Among the lines below, take the one holding "Creates an object", the one holding "The Identity of", and all lines between them. Set them down exactly.

= = = = = = =

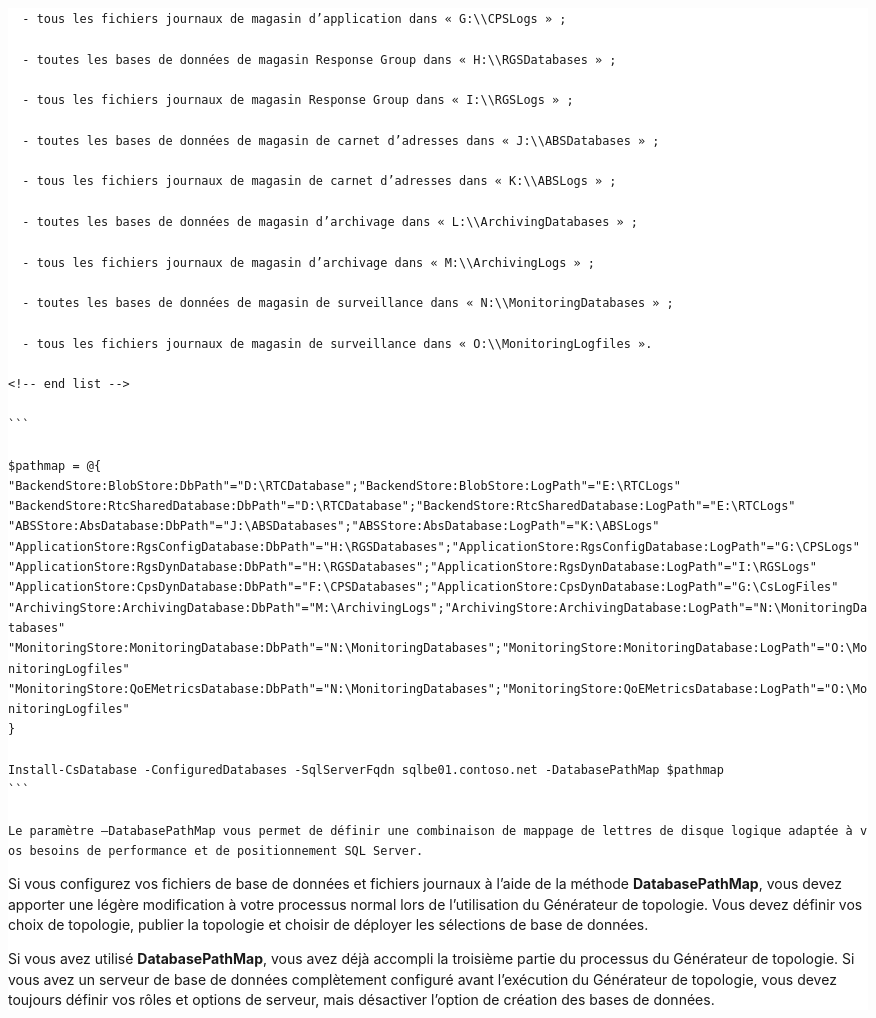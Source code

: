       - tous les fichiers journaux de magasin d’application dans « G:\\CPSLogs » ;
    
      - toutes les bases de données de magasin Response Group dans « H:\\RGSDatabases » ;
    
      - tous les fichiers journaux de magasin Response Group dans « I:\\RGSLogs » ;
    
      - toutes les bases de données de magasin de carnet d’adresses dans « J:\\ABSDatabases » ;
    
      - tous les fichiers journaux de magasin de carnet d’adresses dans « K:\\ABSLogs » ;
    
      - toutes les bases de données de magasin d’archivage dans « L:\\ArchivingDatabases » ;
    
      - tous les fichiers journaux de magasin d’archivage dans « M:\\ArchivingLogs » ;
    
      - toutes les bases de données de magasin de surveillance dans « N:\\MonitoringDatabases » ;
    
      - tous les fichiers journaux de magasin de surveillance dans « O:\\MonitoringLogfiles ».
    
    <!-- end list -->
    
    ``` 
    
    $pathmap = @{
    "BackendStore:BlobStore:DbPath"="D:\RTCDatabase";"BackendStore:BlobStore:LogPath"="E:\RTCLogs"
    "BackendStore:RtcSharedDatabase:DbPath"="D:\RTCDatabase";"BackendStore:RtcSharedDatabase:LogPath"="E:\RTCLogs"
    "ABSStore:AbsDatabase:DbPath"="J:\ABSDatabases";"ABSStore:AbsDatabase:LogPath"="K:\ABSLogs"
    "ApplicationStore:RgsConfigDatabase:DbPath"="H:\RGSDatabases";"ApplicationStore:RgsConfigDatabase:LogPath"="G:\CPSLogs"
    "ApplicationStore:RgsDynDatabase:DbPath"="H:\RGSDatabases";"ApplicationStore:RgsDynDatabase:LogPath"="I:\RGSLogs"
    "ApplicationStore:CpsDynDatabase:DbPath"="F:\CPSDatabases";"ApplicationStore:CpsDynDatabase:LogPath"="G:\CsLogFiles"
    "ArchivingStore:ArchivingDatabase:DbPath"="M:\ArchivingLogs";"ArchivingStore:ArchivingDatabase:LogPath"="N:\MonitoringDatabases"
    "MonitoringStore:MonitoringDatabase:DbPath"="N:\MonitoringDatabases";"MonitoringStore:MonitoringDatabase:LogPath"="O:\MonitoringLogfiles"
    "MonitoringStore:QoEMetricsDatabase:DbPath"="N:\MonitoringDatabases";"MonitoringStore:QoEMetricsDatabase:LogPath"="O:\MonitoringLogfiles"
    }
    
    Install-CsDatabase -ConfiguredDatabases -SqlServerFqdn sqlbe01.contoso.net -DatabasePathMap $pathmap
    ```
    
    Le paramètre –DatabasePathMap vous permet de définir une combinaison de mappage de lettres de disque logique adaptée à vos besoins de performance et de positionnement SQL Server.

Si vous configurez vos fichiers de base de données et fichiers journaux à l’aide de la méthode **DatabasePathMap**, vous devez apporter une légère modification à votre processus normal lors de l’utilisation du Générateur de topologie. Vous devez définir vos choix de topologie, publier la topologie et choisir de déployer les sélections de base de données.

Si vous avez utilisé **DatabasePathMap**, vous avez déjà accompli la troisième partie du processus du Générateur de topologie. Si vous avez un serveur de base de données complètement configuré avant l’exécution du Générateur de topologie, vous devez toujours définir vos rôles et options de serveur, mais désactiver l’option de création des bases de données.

= = = = = = =

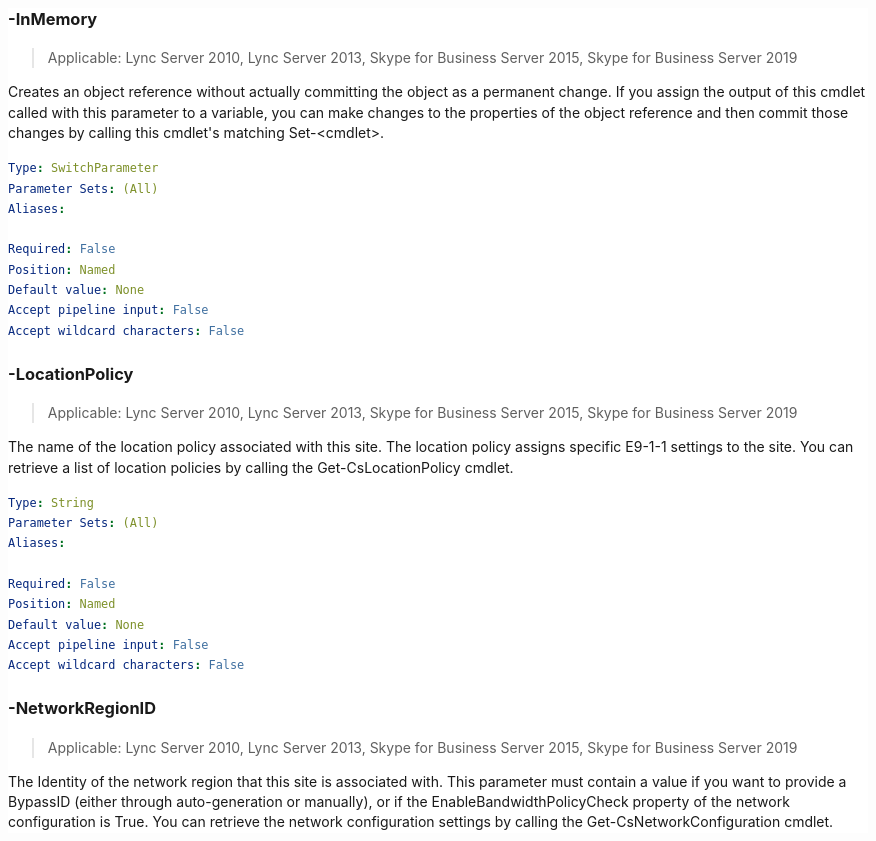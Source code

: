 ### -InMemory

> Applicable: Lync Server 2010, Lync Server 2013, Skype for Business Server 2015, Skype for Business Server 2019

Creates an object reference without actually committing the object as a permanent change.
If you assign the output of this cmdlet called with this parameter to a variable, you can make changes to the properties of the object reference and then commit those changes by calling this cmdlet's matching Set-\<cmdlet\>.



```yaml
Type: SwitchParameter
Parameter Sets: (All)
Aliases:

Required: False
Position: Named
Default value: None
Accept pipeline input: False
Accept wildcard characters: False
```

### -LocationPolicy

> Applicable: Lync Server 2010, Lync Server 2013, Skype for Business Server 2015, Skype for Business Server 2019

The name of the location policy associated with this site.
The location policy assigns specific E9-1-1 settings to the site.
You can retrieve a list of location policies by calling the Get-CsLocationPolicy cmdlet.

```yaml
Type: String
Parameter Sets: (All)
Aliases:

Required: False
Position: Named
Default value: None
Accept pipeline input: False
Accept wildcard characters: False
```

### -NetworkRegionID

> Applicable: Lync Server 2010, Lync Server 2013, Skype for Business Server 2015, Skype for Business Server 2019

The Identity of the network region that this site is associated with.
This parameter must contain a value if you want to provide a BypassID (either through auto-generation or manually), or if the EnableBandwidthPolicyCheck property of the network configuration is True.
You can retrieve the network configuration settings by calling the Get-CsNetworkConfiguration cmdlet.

= = = = = = =

*Task response*:
Creates an object reference without actually committing the object as a permanent change.
If you assign the output of this cmdlet called with this parameter to a variable, you can make changes to the properties of the object reference and then commit those changes by calling this cmdlet's matching Set-\<cmdlet\>.



```yaml
Type: SwitchParameter
Parameter Sets: (All)
Aliases:

Required: False
Position: Named
Default value: None
Accept pipeline input: False
Accept wildcard characters: False
```

### -LocationPolicy

> Applicable: Lync Server 2010, Lync Server 2013, Skype for Business Server 2015, Skype for Business Server 2019

The name of the location policy associated with this site.
The location policy assigns specific E9-1-1 settings to the site.
You can retrieve a list of location policies by calling the Get-CsLocationPolicy cmdlet.

```yaml
Type: String
Parameter Sets: (All)
Aliases:

Required: False
Position: Named
Default value: None
Accept pipeline input: False
Accept wildcard characters: False
```

### -NetworkRegionID

> Applicable: Lync Server 2010, Lync Server 2013, Skype for Business Server 2015, Skype for Business Server 2019

The Identity of the network region that this site is associated with.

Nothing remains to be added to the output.